* [PROBLEM TO SOLVE]:
Only the lines from the first line of the entries through the line with "- Joey Hejna, Dorsa Sadigh" belong in the answer, each restated word for word and without pictures.

* [SUPPLIED ENTRIES]:
..............................

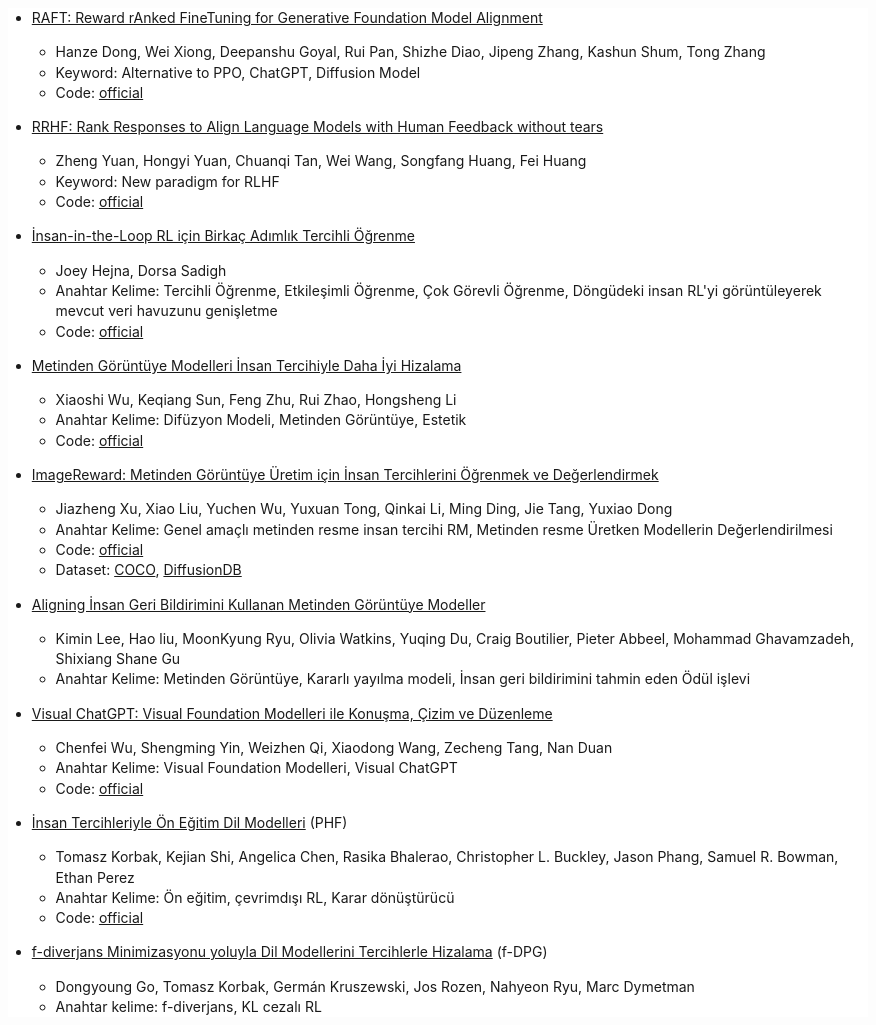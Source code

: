 - [RAFT: Reward rAnked FineTuning for Generative Foundation Model Alignment](https://arxiv.org/pdf/2304.06767.pdf)
  - Hanze Dong, Wei Xiong, Deepanshu Goyal, Rui Pan, Shizhe Diao, Jipeng Zhang, Kashun Shum, Tong Zhang
  - Keyword: Alternative to PPO, ChatGPT, Diffusion Model
  - Code: [official](https://github.com/OptimalScale/LMFlow)
  
- [RRHF: Rank Responses to Align Language Models with Human Feedback without tears](https://arxiv.org/pdf/2304.05302v1.pdf)
  - Zheng Yuan, Hongyi Yuan, Chuanqi Tan, Wei Wang, Songfang Huang, Fei Huang
  - Keyword: New paradigm for RLHF
  - Code: [official](https://github.com/GanjinZero/RRHF)

- [İnsan-in-the-Loop RL için Birkaç Adımlık Tercihli Öğrenme](https://openreview.net/pdf?id=IKC5TfXLuW0)
  - Joey Hejna, Dorsa Sadigh
  - Anahtar Kelime: Tercihli Öğrenme, Etkileşimli Öğrenme, Çok Görevli Öğrenme, Döngüdeki insan RL'yi görüntüleyerek mevcut veri havuzunu genişletme
  - Code: [official](https://github.com/jhejna/few-shot-preference-rl)

- [Metinden Görüntüye Modelleri İnsan Tercihiyle Daha İyi Hizalama](https://arxiv.org/abs/2303.14420)
  - Xiaoshi Wu, Keqiang Sun, Feng Zhu, Rui Zhao, Hongsheng Li
  - Anahtar Kelime: Difüzyon Modeli, Metinden Görüntüye, Estetik
  - Code: [official](https://github.com/tgxs002/align_sd)

- [ImageReward: Metinden Görüntüye Üretim için İnsan Tercihlerini Öğrenmek ve Değerlendirmek](https://arxiv.org/pdf/2304.05977v2.pdf)
  - Jiazheng Xu, Xiao Liu, Yuchen Wu, Yuxuan Tong, Qinkai Li, Ming Ding, Jie Tang, Yuxiao Dong
  - Anahtar Kelime: Genel amaçlı metinden resme insan tercihi RM, Metinden resme Üretken Modellerin Değerlendirilmesi
  - Code: [official](https://github.com/THUDM/ImageReward)
  - Dataset: [COCO](https://cocodataset.org/#home), [DiffusionDB](https://poloclub.github.io/diffusiondb/)

- [Aligning İnsan Geri Bildirimini Kullanan Metinden Görüntüye Modeller](https://arxiv.org/pdf/2302.12192.pdf)
  - Kimin Lee, Hao liu, MoonKyung Ryu, Olivia Watkins, Yuqing Du, Craig Boutilier, Pieter Abbeel, Mohammad Ghavamzadeh, Shixiang Shane Gu
  - Anahtar Kelime: Metinden Görüntüye, Kararlı yayılma modeli, İnsan geri bildirimini tahmin eden Ödül işlevi

- [Visual ChatGPT: Visual Foundation Modelleri ile Konuşma, Çizim ve Düzenleme](https://arxiv.org/pdf/2303.04671.pdf)
  - Chenfei Wu, Shengming Yin, Weizhen Qi, Xiaodong Wang, Zecheng Tang, Nan Duan
  - Anahtar Kelime: Visual Foundation Modelleri, Visual ChatGPT
  - Code: [official](https://github.com/microsoft/visual-chatgpt)

- [İnsan Tercihleriyle Ön Eğitim Dil Modelleri](https://arxiv.org/abs/2302.08582) (PHF)
  - Tomasz Korbak, Kejian Shi, Angelica Chen, Rasika Bhalerao, Christopher L. Buckley, Jason Phang, Samuel R. Bowman, Ethan Perez
  - Anahtar Kelime: Ön eğitim, çevrimdışı RL, Karar dönüştürücü
  - Code: [official](https://github.com/tomekkorbak/pretraining-with-human-feedback)

- [f-diverjans Minimizasyonu yoluyla Dil Modellerini Tercihlerle Hizalama](https://arxiv.org/abs/2302.08215) (f-DPG)
  - Dongyoung Go, Tomasz Korbak, Germán Kruszewski, Jos Rozen, Nahyeon Ryu, Marc Dymetman
  - Anahtar kelime: f-diverjans, KL cezalı RL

..............................

* [WRITTEN SOLUTION]:
Source code

: - [RAFT: Reward rAnked FineTuning for Generative Foundation Model Alignment](https://arxiv.org/pdf/2304.06767.pdf)
  - Hanze Dong, Wei Xiong, Deepanshu Goyal, Rui Pan, Shizhe Diao, Jipeng Zhang, Kashun Shum, Tong Zhang
  - Keyword: Alternative to PPO, ChatGPT, Diffusion Model
  - Code: [official](https://github.com/OptimalScale/LMFlow)
  
- [RRHF: Rank Responses to Align Language Models with Human Feedback without tears](https://arxiv.org/pdf/2304.05302v1.pdf)
  - Zheng Yuan, Hongyi Yuan, Chuanqi Tan, Wei Wang, Songfang Huang, Fei Huang
  - Keyword: New paradigm for RLHF
  - Code: [official](https://github.com/GanjinZero/RRHF)

- [İnsan-in-the-Loop RL için Birkaç Adımlık Tercihli Öğrenme](https://openreview.net/pdf?id=IKC5TfXLuW0)
  - Joey Hejna, Dorsa Sadigh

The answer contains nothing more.